__What is needed__
Print every line of the listing below, starting with the line that holds "因为该算法从标记数据构建模型" and going on through the line that holds "假设你有适量的高质量训练数据", both included, and print nothing else.

__Study material__
# # # # #
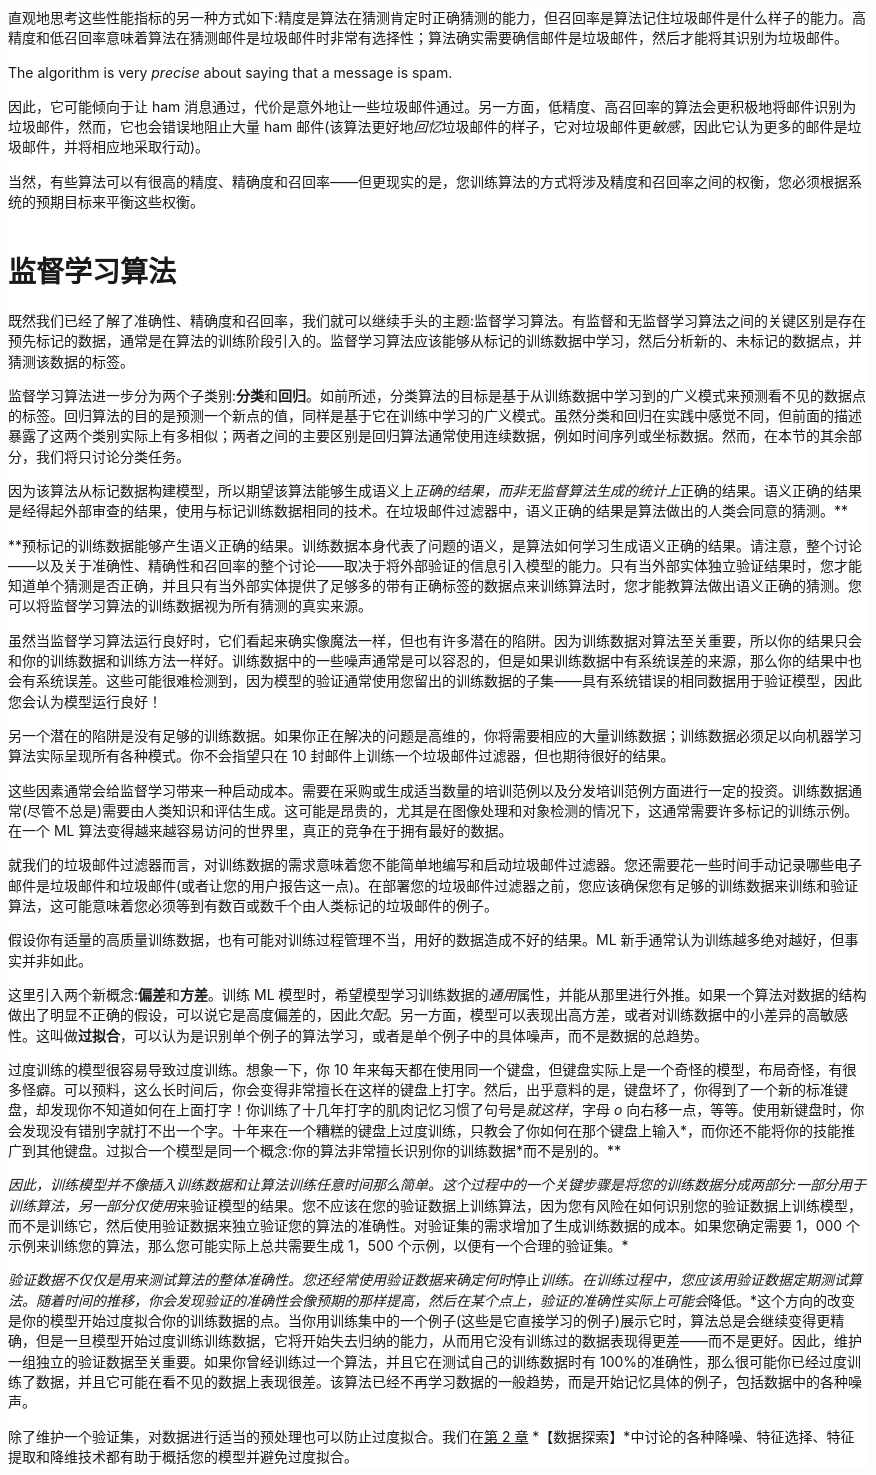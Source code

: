 直观地思考这些性能指标的另一种方式如下:精度是算法在猜测肯定时正确猜测的能力，但召回率是算法记住垃圾邮件是什么样子的能力。高精度和低召回率意味着算法在猜测邮件是垃圾邮件时非常有选择性；算法确实需要确信邮件是垃圾邮件，然后才能将其识别为垃圾邮件。

The algorithm is very *precise* about saying that a message is spam.

因此，它可能倾向于让 ham 消息通过，代价是意外地让一些垃圾邮件通过。另一方面，低精度、高召回率的算法会更积极地将邮件识别为垃圾邮件，然而，它也会错误地阻止大量 ham 邮件(该算法更好地*回忆*垃圾邮件的样子，它对垃圾邮件更*敏感*，因此它认为更多的邮件是垃圾邮件，并将相应地采取行动)。

当然，有些算法可以有很高的精度、精确度和召回率——但更现实的是，您训练算法的方式将涉及精度和召回率之间的权衡，您必须根据系统的预期目标来平衡这些权衡。

# 监督学习算法

既然我们已经了解了准确性、精确度和召回率，我们就可以继续手头的主题:监督学习算法。有监督和无监督学习算法之间的关键区别是存在预先标记的数据，通常是在算法的训练阶段引入的。监督学习算法应该能够从标记的训练数据中学习，然后分析新的、未标记的数据点，并猜测该数据的标签。

监督学习算法进一步分为两个子类别:**分类**和**回归**。如前所述，分类算法的目标是基于从训练数据中学习到的广义模式来预测看不见的数据点的标签。回归算法的目的是预测一个新点的值，同样是基于它在训练中学习的广义模式。虽然分类和回归在实践中感觉不同，但前面的描述暴露了这两个类别实际上有多相似；两者之间的主要区别是回归算法通常使用连续数据，例如时间序列或坐标数据。然而，在本节的其余部分，我们将只讨论分类任务。

因为该算法从标记数据构建模型，所以期望该算法能够生成语义上*正确的结果，而非无监督算法生成的统计上*正确的结果。语义正确的结果是经得起外部审查的结果，使用与标记训练数据相同的技术。在垃圾邮件过滤器中，语义正确的结果是算法做出的人类会同意的猜测。**

 **预标记的训练数据能够产生语义正确的结果。训练数据本身代表了问题的语义，是算法如何学习生成语义正确的结果。请注意，整个讨论——以及关于准确性、精确性和召回率的整个讨论——取决于将外部验证的信息引入模型的能力。只有当外部实体独立验证结果时，您才能知道单个猜测是否正确，并且只有当外部实体提供了足够多的带有正确标签的数据点来训练算法时，您才能教算法做出语义正确的猜测。您可以将监督学习算法的训练数据视为所有猜测的真实来源。

虽然当监督学习算法运行良好时，它们看起来确实像魔法一样，但也有许多潜在的陷阱。因为训练数据对算法至关重要，所以你的结果只会和你的训练数据和训练方法一样好。训练数据中的一些噪声通常是可以容忍的，但是如果训练数据中有系统误差的来源，那么你的结果中也会有系统误差。这些可能很难检测到，因为模型的验证通常使用您留出的训练数据的子集——具有系统错误的相同数据用于验证模型，因此您会认为模型运行良好！

另一个潜在的陷阱是没有足够的训练数据。如果你正在解决的问题是高维的，你将需要相应的大量训练数据；训练数据必须足以向机器学习算法实际呈现所有各种模式。你不会指望只在 10 封邮件上训练一个垃圾邮件过滤器，但也期待很好的结果。

这些因素通常会给监督学习带来一种启动成本。需要在采购或生成适当数量的培训范例以及分发培训范例方面进行一定的投资。训练数据通常(尽管不总是)需要由人类知识和评估生成。这可能是昂贵的，尤其是在图像处理和对象检测的情况下，这通常需要许多标记的训练示例。在一个 ML 算法变得越来越容易访问的世界里，真正的竞争在于拥有最好的数据。

就我们的垃圾邮件过滤器而言，对训练数据的需求意味着您不能简单地编写和启动垃圾邮件过滤器。您还需要花一些时间手动记录哪些电子邮件是垃圾邮件和垃圾邮件(或者让您的用户报告这一点)。在部署您的垃圾邮件过滤器之前，您应该确保您有足够的训练数据来训练和验证算法，这可能意味着您必须等到有数百或数千个由人类标记的垃圾邮件的例子。

假设你有适量的高质量训练数据，也有可能对训练过程管理不当，用好的数据造成不好的结果。ML 新手通常认为训练越多绝对越好，但事实并非如此。

这里引入两个新概念:**偏差**和**方差**。训练 ML 模型时，希望模型学习训练数据的*通用*属性，并能从那里进行外推。如果一个算法对数据的结构做出了明显不正确的假设，可以说它是高度偏差的，因此*欠配*。另一方面，模型可以表现出高方差，或者对训练数据中的小差异的高敏感性。这叫做**过拟合**，可以认为是识别单个例子的算法学习，或者是单个例子中的具体噪声，而不是数据的总趋势。

过度训练的模型很容易导致过度训练。想象一下，你 10 年来每天都在使用同一个键盘，但键盘实际上是一个奇怪的模型，布局奇怪，有很多怪癖。可以预料，这么长时间后，你会变得非常擅长在这样的键盘上打字。然后，出乎意料的是，键盘坏了，你得到了一个新的标准键盘，却发现你不知道如何在上面打字！你训练了十几年打字的肌肉记忆习惯了句号是*就这样*，字母 *o* 向右移一点，等等。使用新键盘时，你会发现没有错别字就打不出一个字。十年来在一个糟糕的键盘上过度训练，只教会了你如何在那个键盘上输入*，而你还不能将你的技能推广到其他键盘。过拟合一个模型是同一个概念:你的算法非常擅长识别你的训练数据*而不是别的。**

 *因此，训练模型并不像插入训练数据和让算法训练任意时间那么简单。这个过程中的一个关键步骤是将您的训练数据分成两部分:一部分用于训练算法，另一部分仅使用*来验证模型的结果。您不应该在您的验证数据上训练算法，因为您有风险在如何识别您的验证数据上训练模型，而不是训练它，然后使用验证数据来独立验证您的算法的准确性。对验证集的需求增加了生成训练数据的成本。如果您确定需要 1，000 个示例来训练您的算法，那么您可能实际上总共需要生成 1，500 个示例，以便有一个合理的验证集。*

 *验证数据不仅仅是用来测试算法的整体准确性。您还经常使用验证数据来确定何时*停止*训练。在训练过程中，您应该用验证数据定期测试算法。随着时间的推移，你会发现验证的准确性会像预期的那样提高，然后在某个点上，验证的准确性实际上可能会*降低。*这个方向的改变是你的模型开始过度拟合你的训练数据的点。当你用训练集中的一个例子(这些是它直接学习的例子)展示它时，算法总是会继续变得更精确，但是一旦模型开始过度训练训练数据，它将开始失去归纳的能力，从而用它没有训练过的数据表现得更差——而不是更好。因此，维护一组独立的验证数据至关重要。如果你曾经训练过一个算法，并且它在测试自己的训练数据时有 100%的准确性，那么很可能你已经过度训练了数据，并且它可能在看不见的数据上表现很差。该算法已经不再学习数据的一般趋势，而是开始记忆具体的例子，包括数据中的各种噪声。

除了维护一个验证集，对数据进行适当的预处理也可以防止过度拟合。我们在[第 2 章](02.html) *【数据探索】*中讨论的各种降噪、特征选择、特征提取和降维技术都有助于概括您的模型并避免过度拟合。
# # # # #
__Exercise answer__
因为该算法从标记数据构建模型，所以期望该算法能够生成语义上*正确的结果，而非无监督算法生成的统计上*正确的结果。语义正确的结果是经得起外部审查的结果，使用与标记训练数据相同的技术。在垃圾邮件过滤器中，语义正确的结果是算法做出的人类会同意的猜测。**

 **预标记的训练数据能够产生语义正确的结果。训练数据本身代表了问题的语义，是算法如何学习生成语义正确的结果。请注意，整个讨论——以及关于准确性、精确性和召回率的整个讨论——取决于将外部验证的信息引入模型的能力。只有当外部实体独立验证结果时，您才能知道单个猜测是否正确，并且只有当外部实体提供了足够多的带有正确标签的数据点来训练算法时，您才能教算法做出语义正确的猜测。您可以将监督学习算法的训练数据视为所有猜测的真实来源。

虽然当监督学习算法运行良好时，它们看起来确实像魔法一样，但也有许多潜在的陷阱。因为训练数据对算法至关重要，所以你的结果只会和你的训练数据和训练方法一样好。训练数据中的一些噪声通常是可以容忍的，但是如果训练数据中有系统误差的来源，那么你的结果中也会有系统误差。这些可能很难检测到，因为模型的验证通常使用您留出的训练数据的子集——具有系统错误的相同数据用于验证模型，因此您会认为模型运行良好！

另一个潜在的陷阱是没有足够的训练数据。如果你正在解决的问题是高维的，你将需要相应的大量训练数据；训练数据必须足以向机器学习算法实际呈现所有各种模式。你不会指望只在 10 封邮件上训练一个垃圾邮件过滤器，但也期待很好的结果。

这些因素通常会给监督学习带来一种启动成本。需要在采购或生成适当数量的培训范例以及分发培训范例方面进行一定的投资。训练数据通常(尽管不总是)需要由人类知识和评估生成。这可能是昂贵的，尤其是在图像处理和对象检测的情况下，这通常需要许多标记的训练示例。在一个 ML 算法变得越来越容易访问的世界里，真正的竞争在于拥有最好的数据。

就我们的垃圾邮件过滤器而言，对训练数据的需求意味着您不能简单地编写和启动垃圾邮件过滤器。您还需要花一些时间手动记录哪些电子邮件是垃圾邮件和垃圾邮件(或者让您的用户报告这一点)。在部署您的垃圾邮件过滤器之前，您应该确保您有足够的训练数据来训练和验证算法，这可能意味着您必须等到有数百或数千个由人类标记的垃圾邮件的例子。

假设你有适量的高质量训练数据，也有可能对训练过程管理不当，用好的数据造成不好的结果。ML 新手通常认为训练越多绝对越好，但事实并非如此。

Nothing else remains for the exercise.